• [TASK]:
The data should be printed in full, character for character.

Data records:

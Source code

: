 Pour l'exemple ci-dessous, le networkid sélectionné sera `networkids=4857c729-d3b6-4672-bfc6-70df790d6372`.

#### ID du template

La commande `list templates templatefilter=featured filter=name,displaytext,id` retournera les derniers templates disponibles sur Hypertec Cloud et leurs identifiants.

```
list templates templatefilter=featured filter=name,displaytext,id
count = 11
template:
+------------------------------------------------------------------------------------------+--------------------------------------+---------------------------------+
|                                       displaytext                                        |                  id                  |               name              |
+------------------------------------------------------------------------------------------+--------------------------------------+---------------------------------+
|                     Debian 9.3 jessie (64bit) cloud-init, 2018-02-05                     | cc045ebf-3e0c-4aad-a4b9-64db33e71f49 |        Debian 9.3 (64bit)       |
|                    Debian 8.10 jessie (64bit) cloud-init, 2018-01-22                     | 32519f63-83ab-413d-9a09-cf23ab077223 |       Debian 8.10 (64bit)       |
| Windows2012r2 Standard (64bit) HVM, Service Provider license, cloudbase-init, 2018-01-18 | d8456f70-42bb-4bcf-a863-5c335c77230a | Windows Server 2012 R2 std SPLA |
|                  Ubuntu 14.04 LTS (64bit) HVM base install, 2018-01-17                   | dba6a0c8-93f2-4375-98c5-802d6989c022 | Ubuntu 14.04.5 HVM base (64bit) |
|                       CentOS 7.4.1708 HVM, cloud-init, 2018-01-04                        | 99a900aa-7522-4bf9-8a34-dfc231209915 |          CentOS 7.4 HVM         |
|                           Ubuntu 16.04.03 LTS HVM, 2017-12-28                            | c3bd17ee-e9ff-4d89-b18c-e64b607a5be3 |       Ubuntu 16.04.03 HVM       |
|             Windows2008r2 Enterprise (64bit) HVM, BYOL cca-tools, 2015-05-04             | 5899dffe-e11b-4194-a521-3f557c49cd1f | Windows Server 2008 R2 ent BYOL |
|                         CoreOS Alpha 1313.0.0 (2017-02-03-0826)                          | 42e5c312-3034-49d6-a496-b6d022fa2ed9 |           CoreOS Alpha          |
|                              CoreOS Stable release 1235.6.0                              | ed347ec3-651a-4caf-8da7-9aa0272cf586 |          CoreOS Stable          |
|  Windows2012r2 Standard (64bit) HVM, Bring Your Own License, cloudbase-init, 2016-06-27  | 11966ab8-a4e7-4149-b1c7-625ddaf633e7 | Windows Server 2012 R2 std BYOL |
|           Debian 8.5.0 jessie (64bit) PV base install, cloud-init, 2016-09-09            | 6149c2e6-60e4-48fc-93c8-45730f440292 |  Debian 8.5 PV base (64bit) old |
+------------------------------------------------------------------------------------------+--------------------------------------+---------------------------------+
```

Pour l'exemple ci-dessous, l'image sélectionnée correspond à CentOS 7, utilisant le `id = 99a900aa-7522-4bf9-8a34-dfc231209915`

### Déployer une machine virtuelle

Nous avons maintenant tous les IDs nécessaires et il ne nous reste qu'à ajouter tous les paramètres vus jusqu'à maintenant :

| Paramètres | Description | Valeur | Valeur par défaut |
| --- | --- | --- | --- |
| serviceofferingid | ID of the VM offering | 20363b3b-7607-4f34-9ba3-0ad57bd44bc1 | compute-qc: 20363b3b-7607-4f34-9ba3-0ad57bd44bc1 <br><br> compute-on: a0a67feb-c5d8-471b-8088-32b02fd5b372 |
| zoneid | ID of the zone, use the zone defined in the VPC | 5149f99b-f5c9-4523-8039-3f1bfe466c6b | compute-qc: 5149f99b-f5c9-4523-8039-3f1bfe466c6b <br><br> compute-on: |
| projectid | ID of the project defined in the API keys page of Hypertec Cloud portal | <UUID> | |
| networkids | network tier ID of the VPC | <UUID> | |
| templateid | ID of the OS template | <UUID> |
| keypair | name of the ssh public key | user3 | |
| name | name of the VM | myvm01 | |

• [REPLY]:
Source code

: Pour l'exemple ci-dessous, le networkid sélectionné sera `networkids=4857c729-d3b6-4672-bfc6-70df790d6372`.

#### ID du template

La commande `list templates templatefilter=featured filter=name,displaytext,id` retournera les derniers templates disponibles sur Hypertec Cloud et leurs identifiants.

```
list templates templatefilter=featured filter=name,displaytext,id
count = 11
template:
+------------------------------------------------------------------------------------------+--------------------------------------+---------------------------------+
|                                       displaytext                                        |                  id                  |               name              |
+------------------------------------------------------------------------------------------+--------------------------------------+---------------------------------+
|                     Debian 9.3 jessie (64bit) cloud-init, 2018-02-05                     | cc045ebf-3e0c-4aad-a4b9-64db33e71f49 |        Debian 9.3 (64bit)       |
|                    Debian 8.10 jessie (64bit) cloud-init, 2018-01-22                     | 32519f63-83ab-413d-9a09-cf23ab077223 |       Debian 8.10 (64bit)       |
| Windows2012r2 Standard (64bit) HVM, Service Provider license, cloudbase-init, 2018-01-18 | d8456f70-42bb-4bcf-a863-5c335c77230a | Windows Server 2012 R2 std SPLA |
|                  Ubuntu 14.04 LTS (64bit) HVM base install, 2018-01-17                   | dba6a0c8-93f2-4375-98c5-802d6989c022 | Ubuntu 14.04.5 HVM base (64bit) |
|                       CentOS 7.4.1708 HVM, cloud-init, 2018-01-04                        | 99a900aa-7522-4bf9-8a34-dfc231209915 |          CentOS 7.4 HVM         |
|                           Ubuntu 16.04.03 LTS HVM, 2017-12-28                            | c3bd17ee-e9ff-4d89-b18c-e64b607a5be3 |       Ubuntu 16.04.03 HVM       |
|             Windows2008r2 Enterprise (64bit) HVM, BYOL cca-tools, 2015-05-04             | 5899dffe-e11b-4194-a521-3f557c49cd1f | Windows Server 2008 R2 ent BYOL |
|                         CoreOS Alpha 1313.0.0 (2017-02-03-0826)                          | 42e5c312-3034-49d6-a496-b6d022fa2ed9 |           CoreOS Alpha          |
|                              CoreOS Stable release 1235.6.0                              | ed347ec3-651a-4caf-8da7-9aa0272cf586 |          CoreOS Stable          |
|  Windows2012r2 Standard (64bit) HVM, Bring Your Own License, cloudbase-init, 2016-06-27  | 11966ab8-a4e7-4149-b1c7-625ddaf633e7 | Windows Server 2012 R2 std BYOL |
|           Debian 8.5.0 jessie (64bit) PV base install, cloud-init, 2016-09-09            | 6149c2e6-60e4-48fc-93c8-45730f440292 |  Debian 8.5 PV base (64bit) old |
+------------------------------------------------------------------------------------------+--------------------------------------+---------------------------------+
```

Pour l'exemple ci-dessous, l'image sélectionnée correspond à CentOS 7, utilisant le `id = 99a900aa-7522-4bf9-8a34-dfc231209915`

### Déployer une machine virtuelle

Nous avons maintenant tous les IDs nécessaires et il ne nous reste qu'à ajouter tous les paramètres vus jusqu'à maintenant :

| Paramètres | Description | Valeur | Valeur par défaut |
| --- | --- | --- | --- |
| serviceofferingid | ID of the VM offering | 20363b3b-7607-4f34-9ba3-0ad57bd44bc1 | compute-qc: 20363b3b-7607-4f34-9ba3-0ad57bd44bc1 <br><br> compute-on: a0a67feb-c5d8-471b-8088-32b02fd5b372 |
| zoneid | ID of the zone, use the zone defined in the VPC | 5149f99b-f5c9-4523-8039-3f1bfe466c6b | compute-qc: 5149f99b-f5c9-4523-8039-3f1bfe466c6b <br><br> compute-on: |
| projectid | ID of the project defined in the API keys page of Hypertec Cloud portal | <UUID> | |
| networkids | network tier ID of the VPC | <UUID> | |
| templateid | ID of the OS template | <UUID> |
| keypair | name of the ssh public key | user3 | |
| name | name of the VM | myvm01 | |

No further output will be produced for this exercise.